To Paul Fortini: probably the same things that did in GCC in the late 90s. Poor decisions on signing leases, and a film dept that didn’t coordinate with Real Estate in what kind of volume business would be necessary to turn a profit.
I can say that for #15 Mercury, the owners must have gotten a sweet offer for the land to build the strip mall. Residents behind the current strip mall protested, but the $$ spoke louder.
As for Bricktown, the gangbangers killed it.
Brian and Bryan:
Thank you for posting that Tribune Article. It is interesting to see how Cineplex-Odeous (I mean Odeon)proposed and constructed all of these theatres. I did a little research and found out what happened to these. All of them opened (or were proposed) circa 1987-1989
1) Burnham Plaza—To be closed 9-2005
2) Rivertree Court—Now operated by Keresotas
3) Orland Square—closed
4) Lincolnwood—probably the newer section of Lincoln Village, which is operated by Loews-Cineplex.
5) Ridge Plaza—closed
6) Grove—closed and demolished
7) Oakbrook Plaza—closed
8) One Schaumburg Place—replaced by Streets of Woodfield.
9) Old Orchard—most likely the present Gardens at Old Orchard.
10) Renovation of the McClurg Court—closed.
11) Renovation of the Chestnut Station—closed.
12) Renovation of the Golf Glen—now operated by Village.
13) Renovation of the Esquire—done.
14) Renovation of the Town and Country—demolished.
15) Replacement of the Mercury—never done.
16) Bricktown—closed. This could have been the replacement for the Mercury.
It is truely amazing how many of these theatres didn’t last. What killed these nearly new and newly renovated places to close?
Great picture, Brian!! Brings back lots of memories of the “old days”.
Here is the new URL for Bryan’s link. This Trib article states that the Mercury was to be replaced by six-screen Cineplex.

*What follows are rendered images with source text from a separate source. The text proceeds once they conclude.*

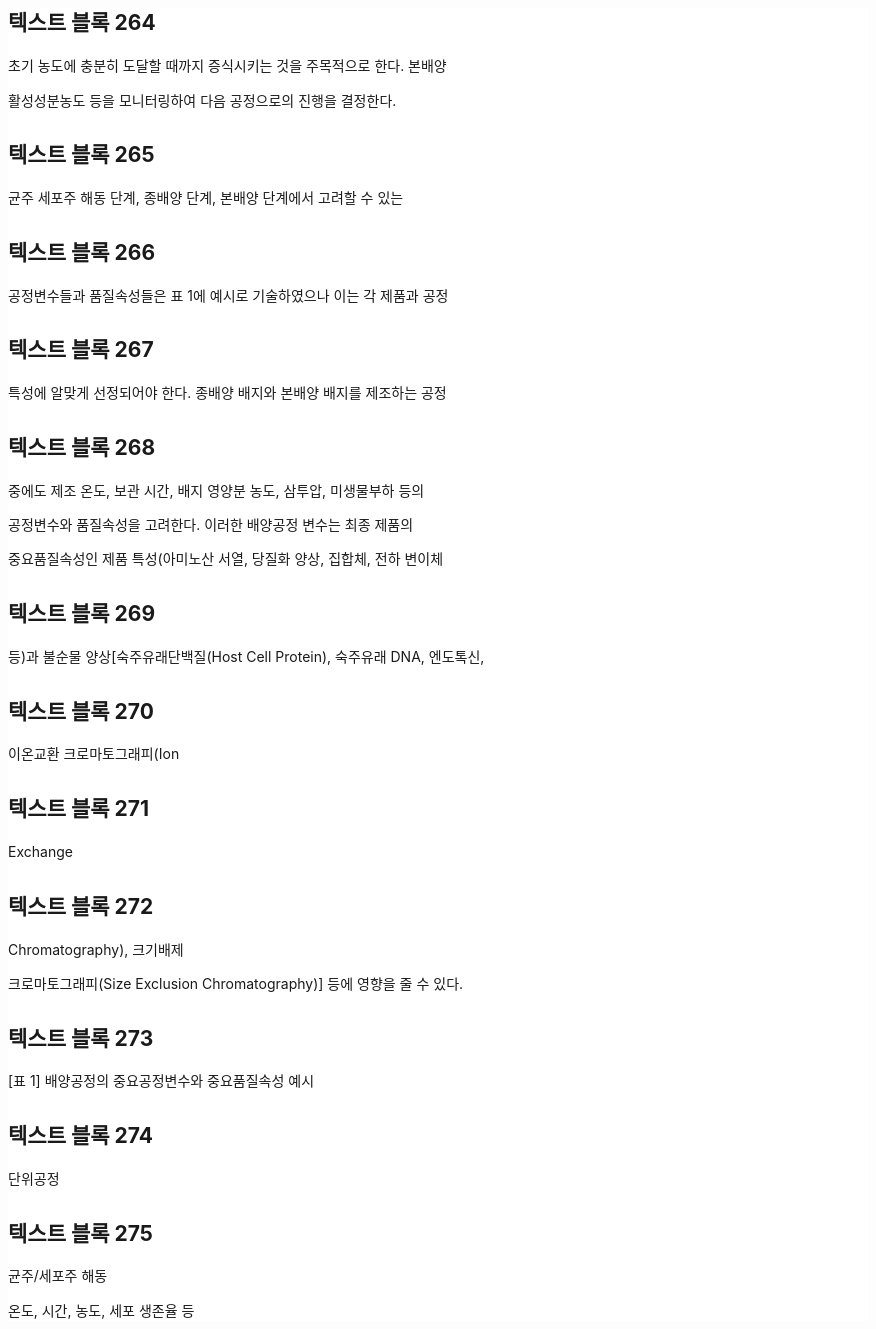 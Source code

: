 ## 텍스트 블록 264
초기 농도에 충분히 도달할 때까지 증식시키는 것을 주목적으로 한다. 본배양

활성성분농도 등을 모니터링하여 다음 공정으로의 진행을 결정한다.

## 텍스트 블록 265
균주 세포주 해동 단계, 종배양 단계, 본배양 단계에서 고려할 수 있는

## 텍스트 블록 266
공정변수들과 품질속성들은 표 1에 예시로 기술하였으나 이는 각 제품과 공정

## 텍스트 블록 267
특성에 알맞게 선정되어야 한다. 종배양 배지와 본배양 배지를 제조하는 공정

## 텍스트 블록 268
중에도 제조 온도, 보관 시간, 배지 영양분 농도, 삼투압, 미생물부하 등의

공정변수와 품질속성을 고려한다. 이러한 배양공정 변수는 최종 제품의

중요품질속성인 제품 특성(아미노산 서열, 당질화 양상, 집합체, 전하 변이체

## 텍스트 블록 269
등)과 불순물 양상[숙주유래단백질(Host Cell Protein), 숙주유래 DNA, 엔도톡신,

## 텍스트 블록 270
이온교환 크로마토그래피(Ion

## 텍스트 블록 271
Exchange

## 텍스트 블록 272
Chromatography), 크기배제

크로마토그래피(Size Exclusion Chromatography)] 등에 영향을 줄 수 있다.

## 텍스트 블록 273
[표 1] 배양공정의 중요공정변수와 중요품질속성 예시

## 텍스트 블록 274
단위공정

## 텍스트 블록 275
균주/세포주 해동

온도, 시간, 농도, 세포 생존율 등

I remember going to the movies for the first time at the Mercury in the early 80s; I think it was a Smurfs movie. There’s a Blockbuster Video store on the site where the theater used to be—a poor replacement for a big-screen movie house, if you ask me. The nearest theater now is down North Avenue in Melrose Park.
One of the last times I was in this theater was in the 80’s, I saw the movie “My Bodyguard”. They didn’t pop their own popcorn at that point, sneaked it in in big plastic bags. I think the owners must have gotten an offer on the land they couldn’t refuse. They could probably make more on the land than they did running the theater. Too bad because there still aren’t any good movie theaters in the area. There would be a market now.
The reasons were lack of business and they did not have a bargin matinee price. It was full admission at all times.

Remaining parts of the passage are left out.